Я могла бы легко написать требуемое количество страниц без охоты за сокровищами в подвалах музея. Но Джайлс настаивал с самого первого слайда, показанного в лекционном зале, что ни у одной фотографии нет ни единого шанса против живой глины.

Принстонская коллекция «живой глины» не пробилась на главный этаж галереи, поэтому, следуя карте, я спустилась на нижний этаж. Четверг был единственным днем недели, когда музей оставался открытым допоздна, и без четверти десять это место было пустынным. Мне хотелось побыть здесь одной и найти вазу без спешки, но сейчас я бы предпочла прийти пораньше, с другими. Здесь было слишком много тишины. Она вырастала из серых ковров и ползла по стенам, оставляя свой невидимый отпечаток на всем.

В первых двух витринах были в основном фрагменты. Разложенные в случайном порядке осколки, запертые на века в своих гробницах, застенчиво выглядывающие сквозь стекло. Я остановилась рядом с третьей витриной: в ней были целые сосуды. На них были воины, боги, герои, цари, которые были застигнуты в позах необратимого поражения или триумфа. Но изображение, которое я старалась найти, не относилось к героическим битвам. Оно относилось к музыке.

Наконец, я ее увидела – на витрине в конце, поразительно странную благодаря своей перевернутой форме, которую греки называли "псиктер" (сосуд как брюхо, никаких ручек, горлышко куда более короткое, чем ножка, будто гончар сел за круг, не отойдя от похмелья). Я приникла поближе к двум фигурам, разыгрывающим свою пьесу. Голова музыканта была грустно отклонена назад. Он отпустил лиру. Опустошенный, воздух мучительно требовал звуков.

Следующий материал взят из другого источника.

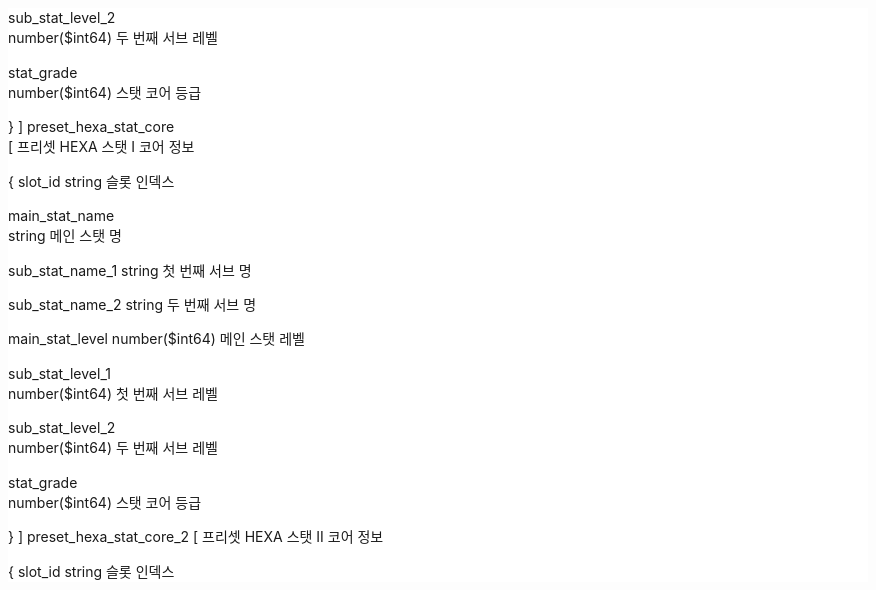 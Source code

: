 sub_stat_level_2	
number($int64)
두 번째 서브 레벨

stat_grade	
number($int64)
스탯 코어 등급

}
]
preset_hexa_stat_core	
[
프리셋 HEXA 스탯 I 코어 정보

{
slot_id	
string
슬롯 인덱스

main_stat_name	
string
메인 스탯 명

sub_stat_name_1	
string
첫 번째 서브 명

sub_stat_name_2	
string
두 번째 서브 명

main_stat_level	
number($int64)
메인 스탯 레벨

sub_stat_level_1	
number($int64)
첫 번째 서브 레벨

sub_stat_level_2	
number($int64)
두 번째 서브 레벨

stat_grade	
number($int64)
스탯 코어 등급

}
]
preset_hexa_stat_core_2	
[
프리셋 HEXA 스탯 II 코어 정보

{
slot_id	
string
슬롯 인덱스
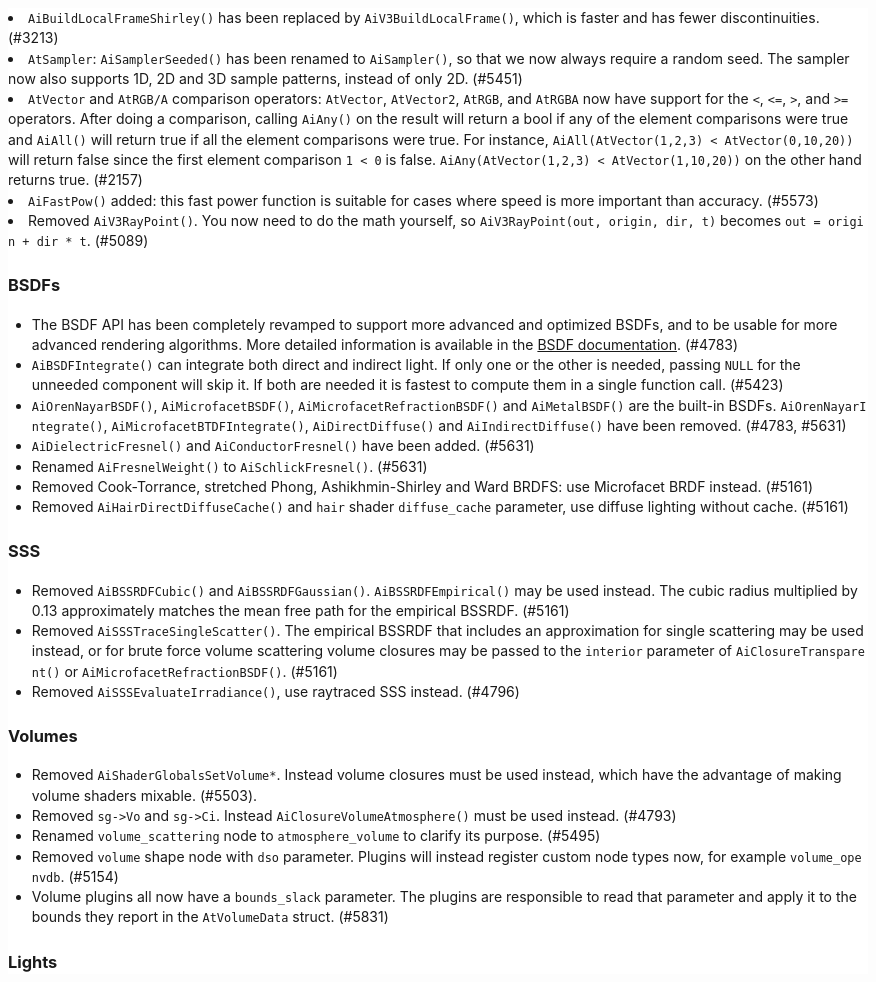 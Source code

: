 </li><li><code>AiBuildLocalFrameShirley()</code> has been replaced by <code>AiV3BuildLocalFrame()</code>, which is faster and has fewer discontinuities. (#3213)
</li><li><code>AtSampler</code>: <code>AiSamplerSeeded()</code> has been renamed to <code>AiSampler()</code>, so that we now always require a random seed. The sampler now also supports 1D, 2D and 3D sample patterns, instead of only 2D. (#5451)
</li><li><code>AtVector</code> and <code>AtRGB/A</code> comparison operators: <code>AtVector</code>, <code>AtVector2</code>, <code>AtRGB</code>, and <code>AtRGBA</code> now have support for the <code>&lt;</code>, <code>&lt;=</code>, <code>&gt;</code>, and <code>&gt;=</code> operators. After doing a comparison, calling <code>AiAny()</code> on the result will return a bool if any of the element comparisons were true and <code>AiAll()</code> will return true if all the element comparisons were true.  For instance, <code>AiAll(AtVector(1,2,3) &lt; AtVector(0,10,20))</code> will return false since the first element comparison <code>1 &lt; 0</code> is false. <code>AiAny(AtVector(1,2,3) &lt; AtVector(1,10,20))</code> on the other hand returns true. (#2157)
</li><li><code>AiFastPow()</code> added: this fast power function is suitable for cases where speed is more important than accuracy. (#5573)
</li><li>Removed <code>AiV3RayPoint()</code>.  You now need to do the math yourself, so <code>AiV3RayPoint(out, origin, dir, t)</code> becomes <code>out = origin + dir * t</code>. (#5089)
</li></ul><h3 id="BSDFs">BSDFs</h3>
<ul><li>The BSDF API has been completely revamped to support more advanced and optimized BSDFs, and to be usable for more advanced rendering algorithms. More detailed information is available in the <a class="ext-link" href="https://support.solidangle.com/display/ARP/BSDFs"><span class="icon">​</span>BSDF documentation</a>. (#4783)
</li><li><code>AiBSDFIntegrate()</code> can integrate both direct and indirect light. If only one or the other is needed, passing <code>NULL</code> for the unneeded component will skip it. If both are needed it is fastest to compute them in a single function call. (#5423)
</li><li><code>AiOrenNayarBSDF()</code>, <code>AiMicrofacetBSDF()</code>, <code>AiMicrofacetRefractionBSDF()</code> and <code>AiMetalBSDF()</code> are the built-in BSDFs. <code>AiOrenNayarIntegrate()</code>, <code>AiMicrofacetBTDFIntegrate()</code>, <code>AiDirectDiffuse()</code> and <code>AiIndirectDiffuse()</code> have been removed. (#4783, #5631)
</li><li><code>AiDielectricFresnel()</code> and <code>AiConductorFresnel()</code> have been added. (#5631)
</li><li>Renamed <code>AiFresnelWeight()</code> to <code>AiSchlickFresnel()</code>. (#5631)
</li><li>Removed Cook-Torrance, stretched Phong, Ashikhmin-Shirley and Ward BRDFS: use Microfacet BRDF instead. (#5161)
</li><li>Removed <code>AiHairDirectDiffuseCache()</code> and <code>hair</code> shader <code>diffuse_cache</code> parameter, use diffuse lighting without cache. (#5161)
</li></ul><h3 id="SSS">SSS</h3>
<ul><li>Removed <code>AiBSSRDFCubic()</code> and <code>AiBSSRDFGaussian()</code>. <code>AiBSSRDFEmpirical()</code> may be used instead. The cubic radius multiplied by 0.13 approximately matches the mean free path for the empirical BSSRDF. (#5161)
</li><li>Removed <code>AiSSSTraceSingleScatter()</code>. The empirical BSSRDF that includes an approximation for single scattering may be used instead, or for brute force volume scattering volume closures may be passed to the <code>interior</code> parameter of <code>AiClosureTransparent()</code> or <code>AiMicrofacetRefractionBSDF()</code>. (#5161)
</li><li>Removed <code>AiSSSEvaluateIrradiance()</code>, use raytraced SSS instead. (#4796)
</li></ul><h3 id="Volumes">Volumes</h3>
<ul><li>Removed <code>AiShaderGlobalsSetVolume*</code>. Instead volume closures must be used instead, which have the advantage of making volume shaders mixable. (#5503).
</li><li>Removed <code>sg-&gt;Vo</code> and <code>sg-&gt;Ci</code>. Instead <code>AiClosureVolumeAtmosphere()</code> must be used instead. (#4793)
</li><li>Renamed <code>volume_scattering</code> node to <code>atmosphere_volume</code> to clarify its purpose. (#5495)
</li><li>Removed <code>volume</code> shape node with <code>dso</code> parameter. Plugins will instead register custom node types now, for example <code>volume_openvdb</code>. (#5154)
</li><li>Volume plugins all now have a <code>bounds_slack</code> parameter.  The plugins are responsible to read that parameter and apply it to the bounds they report in the <code>AtVolumeData</code> struct. (#5831)
</li></ul><h3 id="Lights1">Lights</h3> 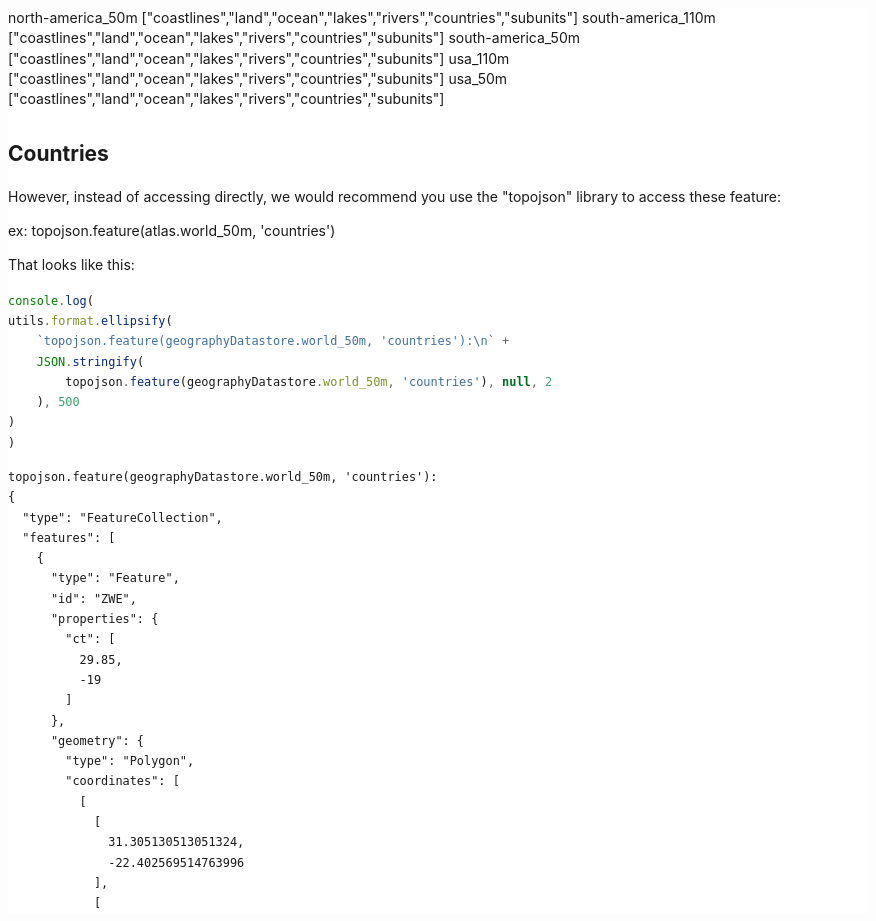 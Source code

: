 <tr >
	<td >north-america_50m</td>
	<td >["coastlines","land","ocean","lakes","rivers","countries","subunits"]</td>
</tr>
<tr >
	<td >south-america_110m</td>
	<td >["coastlines","land","ocean","lakes","rivers","countries","subunits"]</td>
</tr>
<tr >
	<td >south-america_50m</td>
	<td >["coastlines","land","ocean","lakes","rivers","countries","subunits"]</td>
</tr>
<tr >
	<td >usa_110m</td>
	<td >["coastlines","land","ocean","lakes","rivers","countries","subunits"]</td>
</tr>
<tr >
	<td >usa_50m</td>
	<td >["coastlines","land","ocean","lakes","rivers","countries","subunits"]</td>
</tr>
</table>



## Countries

However, instead of accessing directly, we would recommend you use the "topojson" library to access these feature:

ex: topojson.feature(atlas.world_50m, 'countries')

That looks like this:


```javascript
console.log(
utils.format.ellipsify(
    `topojson.feature(geographyDatastore.world_50m, 'countries'):\n` +
    JSON.stringify(
        topojson.feature(geographyDatastore.world_50m, 'countries'), null, 2
    ), 500
)
)
```

    topojson.feature(geographyDatastore.world_50m, 'countries'):
    {
      "type": "FeatureCollection",
      "features": [
        {
          "type": "Feature",
          "id": "ZWE",
          "properties": {
            "ct": [
              29.85,
              -19
            ]
          },
          "geometry": {
            "type": "Polygon",
            "coordinates": [
              [
                [
                  31.305130513051324,
                  -22.402569514763996
                ],
                [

Его компаньон, все еще очарованный музыкой, поклонился, а в это время полная луна над их головами – отблески на стекле от направленного освещения – пронзала глиняно–черную ночь.

– Время без четверти девять, музей закрывается через пятнадцать минут.

Меня испугало сразу все: скользнувшая по стеклу тень, гул в конце помещения, эхо динамиков, оповещающих и просящих посетителей продвигаться к ближайшему выходу. Я осмотрелась вокруг, но никого не было. Охранник, вероятно, решил предоставить меня на оставшиеся минуты самой себе.

Я взяла с собой книгу, «Метаморфозы» Овидия, и открыла ее на том месте, где говорилось об Орфее и Эвридике. Джайлс хотел нежного волнения, но история музыканта из Фракии и того, как он увел жену у смерти, была самой волнительной из всех возможных. Живой мужчина, затерявшийся в загробном мире. Блуждающий во тьме между глухих гор и омертвевших теней, зная, что единственная ошибка может стоить ему жизни любимой женщины. Затем боги подняли ставки, и звуки шагов Эвридики начали утихать, несмотря на то, что она следовала рядом с ним, в пределах досягаемости. Обернется он или нет?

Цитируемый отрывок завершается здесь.